## [WHAT THE TASK REQUIRES]
Within the records below, find each line with the word "Definitions" and copy it out.

Saved data entries:

----

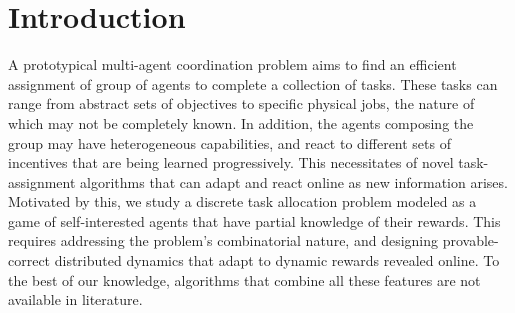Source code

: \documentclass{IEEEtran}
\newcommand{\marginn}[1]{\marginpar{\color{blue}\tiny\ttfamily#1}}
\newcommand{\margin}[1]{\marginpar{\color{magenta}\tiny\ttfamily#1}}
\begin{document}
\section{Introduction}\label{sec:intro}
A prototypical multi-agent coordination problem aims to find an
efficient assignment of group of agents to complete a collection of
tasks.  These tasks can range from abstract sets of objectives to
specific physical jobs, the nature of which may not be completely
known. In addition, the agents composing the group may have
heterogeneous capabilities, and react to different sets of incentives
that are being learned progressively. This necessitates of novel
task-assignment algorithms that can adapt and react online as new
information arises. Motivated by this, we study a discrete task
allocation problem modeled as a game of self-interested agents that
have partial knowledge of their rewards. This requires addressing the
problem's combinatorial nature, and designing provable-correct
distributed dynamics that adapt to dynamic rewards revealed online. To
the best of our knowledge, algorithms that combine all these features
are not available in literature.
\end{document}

----

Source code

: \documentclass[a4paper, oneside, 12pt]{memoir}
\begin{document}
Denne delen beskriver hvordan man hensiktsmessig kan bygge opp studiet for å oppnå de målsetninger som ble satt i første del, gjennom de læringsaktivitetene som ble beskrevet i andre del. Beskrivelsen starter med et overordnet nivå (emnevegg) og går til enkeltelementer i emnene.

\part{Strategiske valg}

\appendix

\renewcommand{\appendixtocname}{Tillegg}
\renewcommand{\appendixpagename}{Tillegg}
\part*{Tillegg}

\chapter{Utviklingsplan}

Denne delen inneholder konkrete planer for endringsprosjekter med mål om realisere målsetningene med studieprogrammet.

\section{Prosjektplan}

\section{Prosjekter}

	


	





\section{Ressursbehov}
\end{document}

----

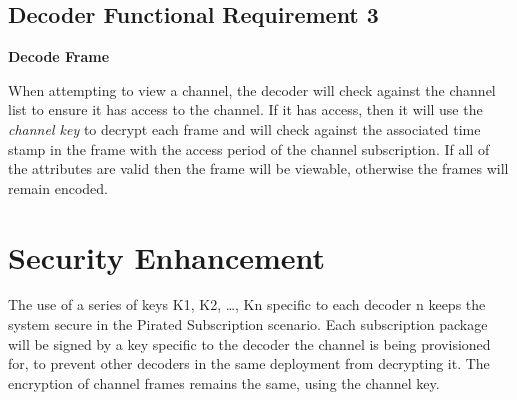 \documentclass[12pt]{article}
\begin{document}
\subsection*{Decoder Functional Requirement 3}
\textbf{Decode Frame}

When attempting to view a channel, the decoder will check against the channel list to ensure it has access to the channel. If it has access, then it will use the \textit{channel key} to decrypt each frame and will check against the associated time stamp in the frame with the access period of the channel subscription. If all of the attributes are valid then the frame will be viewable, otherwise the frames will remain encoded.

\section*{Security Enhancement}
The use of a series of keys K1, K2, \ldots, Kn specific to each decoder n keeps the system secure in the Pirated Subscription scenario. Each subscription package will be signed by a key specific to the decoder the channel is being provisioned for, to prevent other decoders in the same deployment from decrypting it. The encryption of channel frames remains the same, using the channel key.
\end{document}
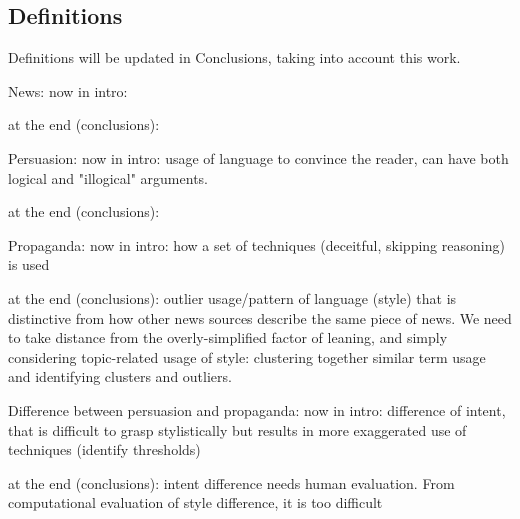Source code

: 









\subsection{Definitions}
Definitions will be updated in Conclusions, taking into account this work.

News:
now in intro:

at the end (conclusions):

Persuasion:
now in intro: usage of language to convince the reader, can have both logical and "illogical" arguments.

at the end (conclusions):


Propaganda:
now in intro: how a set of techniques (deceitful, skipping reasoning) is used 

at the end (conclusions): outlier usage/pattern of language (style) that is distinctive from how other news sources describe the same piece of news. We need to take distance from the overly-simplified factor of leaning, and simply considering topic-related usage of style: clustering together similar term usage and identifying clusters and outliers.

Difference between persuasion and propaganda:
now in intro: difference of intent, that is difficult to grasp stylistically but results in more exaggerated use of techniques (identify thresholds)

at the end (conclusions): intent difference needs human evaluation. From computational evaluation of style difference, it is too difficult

----

## [OUTPUT]
\subsection{Definitions}
Definitions will be updated in Conclusions, taking into account this work.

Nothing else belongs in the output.